March 1, 2015

No highways, no byways at sea

I WAS SURPRISED to find that Robert Macfarlane had included two chapters on the sea in his popular book The Old Ways (Penguin Books). The ways he’s talking about are the ones on land, the ancient paths, lanes, byways, and roads that restless humans have traveled since before the beginning of recorded history.
“We think of paths as existing only on land, but the sea has its paths too,” Macfarlane declares. He goes on to talk about a network of “sea roads” and the astonishing fact that they carried maritime traffic “dating back at least to the Mesolithic [era], and intense activity for the three millennia before Rome built its roads.”

Well, Macfarlane is a landscape mystic, of course, and not unacquainted with hyperbole. There have never been roads for sailing ships. One of the glories of the open sea is that you are mostly free to go where you want. You find your own way. There are no marked highways that you must stick to. And that’s lucky for us, because a sailboat could rarely follow a road at sea even if there were one.

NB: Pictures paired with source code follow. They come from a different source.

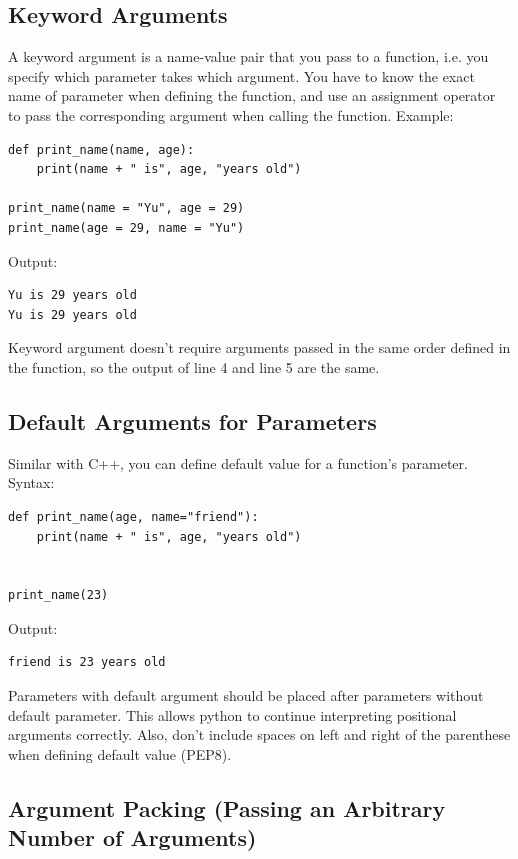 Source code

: \documentclass[12pt]{book}
\begin{document}
\subsection{Keyword Arguments \label{orge9952c7}}
\label{sec:org0b5784a}
A keyword argument is a name-value pair that you pass to a function, i.e. you specify which parameter takes which argument. You have to know the exact name of parameter when defining the function, and use an assignment operator to pass the corresponding argument when calling the function. Example:
\begin{verbatim}
def print_name(name, age):
    print(name + " is", age, "years old")

print_name(name = "Yu", age = 29)
print_name(age = 29, name = "Yu")
\end{verbatim}
Output:
\begin{verbatim}
Yu is 29 years old
Yu is 29 years old
\end{verbatim}
Keyword argument doesn't require arguments passed in the same order defined in the function, so the output of line 4 and line 5 are the same.

\subsection{Default Arguments for Parameters}
\label{sec:orga189206}
Similar with C++, you can define default value for a function's parameter. Syntax:
\begin{verbatim}
def print_name(age, name="friend"):
    print(name + " is", age, "years old")


print_name(23)
\end{verbatim}
Output:
\begin{verbatim}
friend is 23 years old
\end{verbatim}
Parameters with default argument should be placed after parameters without default parameter. This allows python to continue interpreting positional arguments correctly. Also, don't include spaces on left and right of the parenthese when defining default value (PEP8).

\subsection{Argument Packing (Passing an Arbitrary Number of Arguments)}
\label{sec:org0235f66}
\end{document}
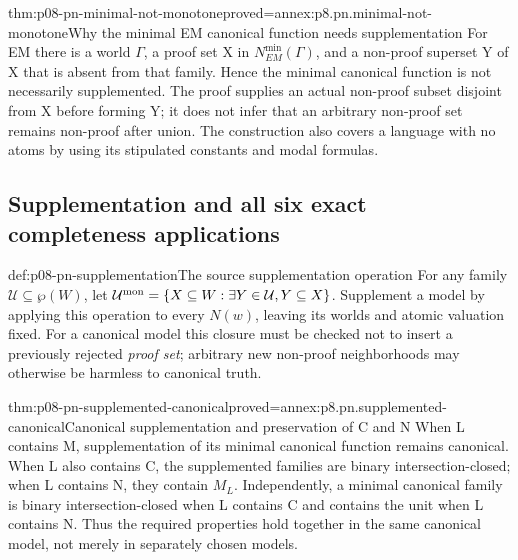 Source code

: \begin{hbtheorem}{thm:p08-pn-minimal-not-monotone}{proved=annex:p8.pn.minimal-not-monotone}{Why the minimal EM canonical function needs supplementation}
For EM there is a world \(\Gamma\), a proof set X in
\(N^{\min}_{EM}(\Gamma)\), and a non-proof superset Y of X
that is absent from that family. Hence the minimal canonical
function is not necessarily supplemented. The proof supplies an
actual non-proof subset disjoint from X before forming Y; it does
not infer that an arbitrary non-proof set remains non-proof after
union. The construction also covers a language with no atoms by
using its stipulated constants and modal formulas.
\end{hbtheorem}

\subsection{Supplementation and all six exact completeness applications}

\begin{hbdefinition}{def:p08-pn-supplementation}{The source supplementation operation}
For any family \(\mathcal U\subseteq\wp(W)\), let
\(\mathcal U^{\rm mon}=\{X\subseteq W:\exists Y\in\mathcal U,
Y\subseteq X\}\). Supplement a model by applying this operation
to every \(N(w)\), leaving its worlds and atomic valuation fixed.
For a canonical model this closure must be checked not to insert
a previously rejected \emph{proof set}; arbitrary new non-proof
neighborhoods may otherwise be harmless to canonical truth.
\end{hbdefinition}

\begin{hbtheorem}{thm:p08-pn-supplemented-canonical}{proved=annex:p8.pn.supplemented-canonical}{Canonical supplementation and preservation of C and N}
When L contains M, supplementation of its minimal canonical
function remains canonical. When L also contains C, the supplemented
families are binary intersection-closed; when L contains N, they
contain \(M_L\). Independently, a minimal canonical family is
binary intersection-closed when L contains C and contains the unit
when L contains N. Thus the required properties hold together in
the same canonical model, not merely in separately chosen models.
\end{hbtheorem}

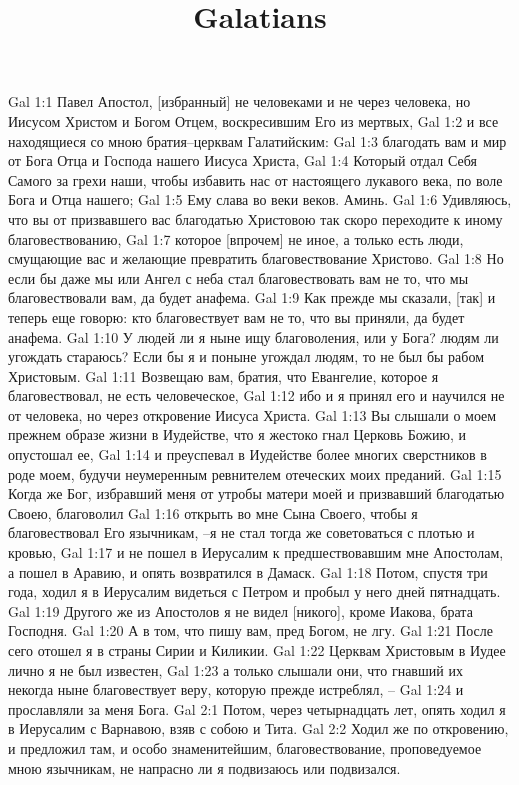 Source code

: 

\title{Galatians}

Gal 1:1  Павел Апостол, [избранный] не человеками и не через человека, но Иисусом Христом и Богом Отцем, воскресившим Его из мертвых,
Gal 1:2  и все находящиеся со мною братия--церквам Галатийским:
Gal 1:3  благодать вам и мир от Бога Отца и Господа нашего Иисуса Христа,
Gal 1:4  Который отдал Себя Самого за грехи наши, чтобы избавить нас от настоящего лукавого века, по воле Бога и Отца нашего;
Gal 1:5  Ему слава во веки веков. Аминь.
Gal 1:6  Удивляюсь, что вы от призвавшего вас благодатью Христовою так скоро переходите к иному благовествованию,
Gal 1:7  которое [впрочем] не иное, а только есть люди, смущающие вас и желающие превратить благовествование Христово.
Gal 1:8  Но если бы даже мы или Ангел с неба стал благовествовать вам не то, что мы благовествовали вам, да будет анафема.
Gal 1:9  Как прежде мы сказали, [так] и теперь еще говорю: кто благовествует вам не то, что вы приняли, да будет анафема.
Gal 1:10  У людей ли я ныне ищу благоволения, или у Бога? людям ли угождать стараюсь? Если бы я и поныне угождал людям, то не был бы рабом Христовым.
Gal 1:11  Возвещаю вам, братия, что Евангелие, которое я благовествовал, не есть человеческое,
Gal 1:12  ибо и я принял его и научился не от человека, но через откровение Иисуса Христа.
Gal 1:13  Вы слышали о моем прежнем образе жизни в Иудействе, что я жестоко гнал Церковь Божию, и опустошал ее,
Gal 1:14  и преуспевал в Иудействе более многих сверстников в роде моем, будучи неумеренным ревнителем отеческих моих преданий.
Gal 1:15  Когда же Бог, избравший меня от утробы матери моей и призвавший благодатью Своею, благоволил
Gal 1:16  открыть во мне Сына Своего, чтобы я благовествовал Его язычникам, --я не стал тогда же советоваться с плотью и кровью,
Gal 1:17  и не пошел в Иерусалим к предшествовавшим мне Апостолам, а пошел в Аравию, и опять возвратился в Дамаск.
Gal 1:18  Потом, спустя три года, ходил я в Иерусалим видеться с Петром и пробыл у него дней пятнадцать.
Gal 1:19  Другого же из Апостолов я не видел [никого], кроме Иакова, брата Господня.
Gal 1:20  А в том, что пишу вам, пред Богом, не лгу.
Gal 1:21  После сего отошел я в страны Сирии и Киликии.
Gal 1:22  Церквам Христовым в Иудее лично я не был известен,
Gal 1:23  а только слышали они, что гнавший их некогда ныне благовествует веру, которую прежде истреблял, --
Gal 1:24  и прославляли за меня Бога.
Gal 2:1  Потом, через четырнадцать лет, опять ходил я в Иерусалим с Варнавою, взяв с собою и Тита.
Gal 2:2  Ходил же по откровению, и предложил там, и особо знаменитейшим, благовествование, проповедуемое мною язычникам, не напрасно ли я подвизаюсь или подвизался.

There are a few straits and channels that funnel ships into narrow waters, it’s true, but even they must be wide enough to tack in, otherwise no sailing ship would dare use them.  Motor ships are better at following shipping “lanes,” of course, but there were no motor ships around in the Mesolithic era, or when Roman slaves were building roads for Caesar’s legions.

What sailing ships follow are “routes,” not “roads.” In fact, roads, as the word is known to sailors, are open anchorages, commonly used in Europe and other parts of the world while waiting for the wind or tidal stream to change direction. Routes, on the other hand, are general directions for making passages between ports, and were originally dictated by the strength and direction of the prevailing ocean winds.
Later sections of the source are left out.